2025-11-24

Slide 1 — Overview & Purpose

A Simple, Fast, and Effective Next-Word Prediction App

This project delivers: - A Shiny application that predicts the next word from any English phrase. - A lightweight NLP model built from the HC Corpora (SwiftKey dataset). - A fast, deployable solution suitable for mobile keyboards and chat apps.

Goal: Build a working data product demonstrating NLP, modeling, and deployment skills.

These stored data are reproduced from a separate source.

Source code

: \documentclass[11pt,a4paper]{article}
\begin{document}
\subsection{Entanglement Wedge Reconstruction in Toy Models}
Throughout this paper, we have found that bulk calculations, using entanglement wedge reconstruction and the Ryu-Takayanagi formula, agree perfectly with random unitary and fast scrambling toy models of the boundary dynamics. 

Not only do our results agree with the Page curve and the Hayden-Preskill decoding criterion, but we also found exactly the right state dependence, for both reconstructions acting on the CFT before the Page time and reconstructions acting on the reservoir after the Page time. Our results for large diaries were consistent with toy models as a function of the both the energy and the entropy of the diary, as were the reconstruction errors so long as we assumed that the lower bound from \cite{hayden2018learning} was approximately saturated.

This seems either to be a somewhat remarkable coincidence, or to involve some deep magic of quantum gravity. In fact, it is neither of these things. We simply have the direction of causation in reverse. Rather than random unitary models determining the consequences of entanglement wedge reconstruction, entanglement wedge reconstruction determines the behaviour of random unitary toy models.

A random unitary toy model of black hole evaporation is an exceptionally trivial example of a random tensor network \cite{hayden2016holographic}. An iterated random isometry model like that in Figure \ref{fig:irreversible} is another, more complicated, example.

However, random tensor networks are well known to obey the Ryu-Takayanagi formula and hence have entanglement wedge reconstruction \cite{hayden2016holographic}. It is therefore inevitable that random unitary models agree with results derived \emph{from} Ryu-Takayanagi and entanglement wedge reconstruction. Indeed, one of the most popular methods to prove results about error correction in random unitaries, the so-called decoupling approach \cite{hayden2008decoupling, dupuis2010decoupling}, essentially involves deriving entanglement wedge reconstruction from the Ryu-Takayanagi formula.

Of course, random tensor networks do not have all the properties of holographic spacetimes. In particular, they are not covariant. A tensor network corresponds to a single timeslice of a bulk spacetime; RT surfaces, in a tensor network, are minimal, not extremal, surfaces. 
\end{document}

Slide 2 — Algorithm Behind the App

Prediction Approach

Primary Algorithm: Stupid Backoff (SB) - Uses 4-gram → 3-gram → 2-gram → unigram backoff hierarchy. - Each backoff step uses weight α = 0.4. - Extremely fast and memory-efficient.

Enhancement (optional): Modified Kneser–Ney (MKN) - Pre-computed discounting for more accurate probability estimates. - Used when available; app falls back to SB to maintain speed.

Model Preparation - Cleaned corpus (lowercase, no URLs, ASCII only). - Tokenized. - Built unigram–4-gram tables. - Saved as .fst for rapid loading.

Slide 3 — The Shiny App & How to Use It

How the App Works

  1. User enters a phrase in the text box.
  2. App extracts last 1–3 tokens.
  3. Looks up the highest-probability continuation (quad → tri → bi → uni).
  4. Displays:
    • Top next word
    • Top-K table of alternatives
    • Model used (SB or MKN)

Instructions for Users

  • Type any English phrase.
  • Click Predict.
  • The prediction appears instantly.
  • Example buttons help demonstrate typical results.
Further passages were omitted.